All of the data needs to be repeated exactly.

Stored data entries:
[Start of Attachment]
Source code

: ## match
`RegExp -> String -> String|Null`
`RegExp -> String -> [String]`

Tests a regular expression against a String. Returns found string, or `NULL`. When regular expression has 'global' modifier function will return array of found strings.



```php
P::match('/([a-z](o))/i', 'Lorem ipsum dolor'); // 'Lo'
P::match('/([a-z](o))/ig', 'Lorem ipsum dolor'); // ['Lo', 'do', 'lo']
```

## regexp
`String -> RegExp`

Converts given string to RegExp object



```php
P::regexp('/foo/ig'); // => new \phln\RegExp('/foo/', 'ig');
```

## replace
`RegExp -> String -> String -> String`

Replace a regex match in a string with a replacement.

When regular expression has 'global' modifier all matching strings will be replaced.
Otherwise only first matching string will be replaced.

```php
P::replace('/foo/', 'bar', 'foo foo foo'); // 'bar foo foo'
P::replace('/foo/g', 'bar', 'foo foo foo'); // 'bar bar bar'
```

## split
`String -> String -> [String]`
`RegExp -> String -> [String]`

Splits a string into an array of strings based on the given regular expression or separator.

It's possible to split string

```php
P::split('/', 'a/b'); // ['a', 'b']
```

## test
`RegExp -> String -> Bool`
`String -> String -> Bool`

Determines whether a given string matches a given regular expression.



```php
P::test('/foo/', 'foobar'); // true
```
[End of Attachment]
_Solution for this exercise_
Source code

: ## match
`RegExp -> String -> String|Null`
`RegExp -> String -> [String]`

Tests a regular expression against a String. Returns found string, or `NULL`. When regular expression has 'global' modifier function will return array of found strings.



```php
P::match('/([a-z](o))/i', 'Lorem ipsum dolor'); // 'Lo'
P::match('/([a-z](o))/ig', 'Lorem ipsum dolor'); // ['Lo', 'do', 'lo']
```

## regexp
`String -> RegExp`

Converts given string to RegExp object



```php
P::regexp('/foo/ig'); // => new \phln\RegExp('/foo/', 'ig');
```

## replace
`RegExp -> String -> String -> String`

Replace a regex match in a string with a replacement.

When regular expression has 'global' modifier all matching strings will be replaced.
Otherwise only first matching string will be replaced.

```php
P::replace('/foo/', 'bar', 'foo foo foo'); // 'bar foo foo'
P::replace('/foo/g', 'bar', 'foo foo foo'); // 'bar bar bar'
```

## split
`String -> String -> [String]`
`RegExp -> String -> [String]`

Splits a string into an array of strings based on the given regular expression or separator.

It's possible to split string

```php
P::split('/', 'a/b'); // ['a', 'b']
```

## test
`RegExp -> String -> Bool`
`String -> String -> Bool`

Determines whether a given string matches a given regular expression.



```php
P::test('/foo/', 'foobar'); // true
```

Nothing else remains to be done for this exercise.